(Beginning of Data)
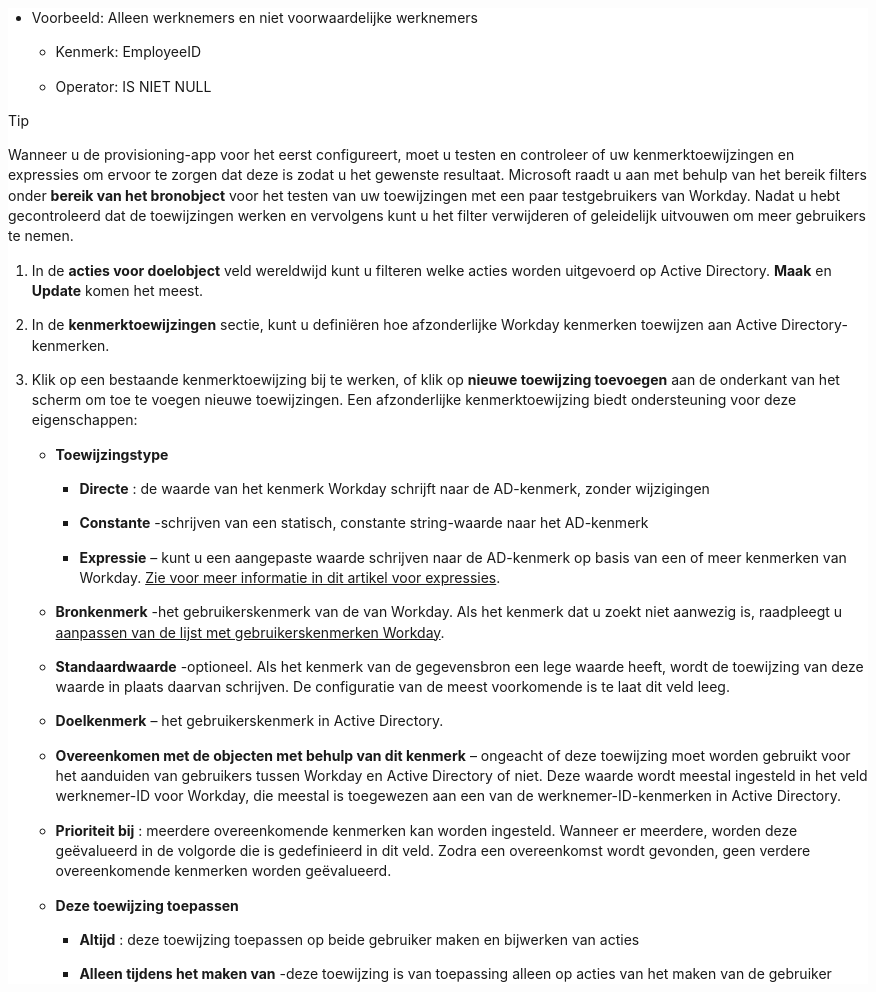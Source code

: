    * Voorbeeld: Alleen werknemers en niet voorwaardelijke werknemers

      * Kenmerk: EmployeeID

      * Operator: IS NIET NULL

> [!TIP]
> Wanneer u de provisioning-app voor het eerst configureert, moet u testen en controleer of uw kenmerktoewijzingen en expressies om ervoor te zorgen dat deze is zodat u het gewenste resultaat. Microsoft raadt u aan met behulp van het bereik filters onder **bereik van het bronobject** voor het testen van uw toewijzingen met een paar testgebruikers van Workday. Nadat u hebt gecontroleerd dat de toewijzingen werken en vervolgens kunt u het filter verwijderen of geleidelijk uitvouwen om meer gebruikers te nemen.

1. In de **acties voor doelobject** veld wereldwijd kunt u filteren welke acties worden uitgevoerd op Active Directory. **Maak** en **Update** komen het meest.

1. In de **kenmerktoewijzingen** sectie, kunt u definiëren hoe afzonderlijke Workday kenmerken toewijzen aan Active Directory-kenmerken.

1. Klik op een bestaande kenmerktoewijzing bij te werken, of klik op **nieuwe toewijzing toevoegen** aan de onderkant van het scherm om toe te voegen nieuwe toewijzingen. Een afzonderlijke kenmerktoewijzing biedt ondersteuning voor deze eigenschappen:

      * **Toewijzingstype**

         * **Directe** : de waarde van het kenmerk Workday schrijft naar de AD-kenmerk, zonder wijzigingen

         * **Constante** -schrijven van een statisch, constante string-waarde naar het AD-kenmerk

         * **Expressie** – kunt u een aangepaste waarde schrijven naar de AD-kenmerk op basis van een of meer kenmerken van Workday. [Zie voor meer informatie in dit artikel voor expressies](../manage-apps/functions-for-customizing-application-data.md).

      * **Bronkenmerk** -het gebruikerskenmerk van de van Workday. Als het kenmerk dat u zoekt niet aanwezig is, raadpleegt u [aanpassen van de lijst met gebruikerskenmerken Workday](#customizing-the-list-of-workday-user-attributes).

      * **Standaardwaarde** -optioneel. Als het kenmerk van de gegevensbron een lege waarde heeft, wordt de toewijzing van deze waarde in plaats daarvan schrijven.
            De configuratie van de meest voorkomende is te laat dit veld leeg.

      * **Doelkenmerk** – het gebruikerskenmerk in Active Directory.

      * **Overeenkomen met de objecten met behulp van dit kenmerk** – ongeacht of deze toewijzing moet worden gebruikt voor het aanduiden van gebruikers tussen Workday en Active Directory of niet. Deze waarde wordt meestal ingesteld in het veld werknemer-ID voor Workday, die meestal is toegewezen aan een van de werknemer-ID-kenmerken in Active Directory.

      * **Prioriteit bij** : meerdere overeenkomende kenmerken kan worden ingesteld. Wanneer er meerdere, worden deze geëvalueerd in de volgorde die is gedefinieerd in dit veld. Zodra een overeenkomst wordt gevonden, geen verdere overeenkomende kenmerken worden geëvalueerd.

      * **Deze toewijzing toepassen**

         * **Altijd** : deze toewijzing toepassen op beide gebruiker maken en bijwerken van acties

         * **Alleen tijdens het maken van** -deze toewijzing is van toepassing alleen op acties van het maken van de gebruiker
(End of Data)
Where does the word "Directory" appear in the listing above? Copy every line that holds it.

Answer below =
1. In de **acties voor doelobject** veld wereldwijd kunt u filteren welke acties worden uitgevoerd op Active Directory. **Maak** en **Update** komen het meest.
1. In de **kenmerktoewijzingen** sectie, kunt u definiëren hoe afzonderlijke Workday kenmerken toewijzen aan Active Directory-kenmerken.
      * **Doelkenmerk** – het gebruikerskenmerk in Active Directory.
      * **Overeenkomen met de objecten met behulp van dit kenmerk** – ongeacht of deze toewijzing moet worden gebruikt voor het aanduiden van gebruikers tussen Workday en Active Directory of niet. Deze waarde wordt meestal ingesteld in het veld werknemer-ID voor Workday, die meestal is toegewezen aan een van de werknemer-ID-kenmerken in Active Directory.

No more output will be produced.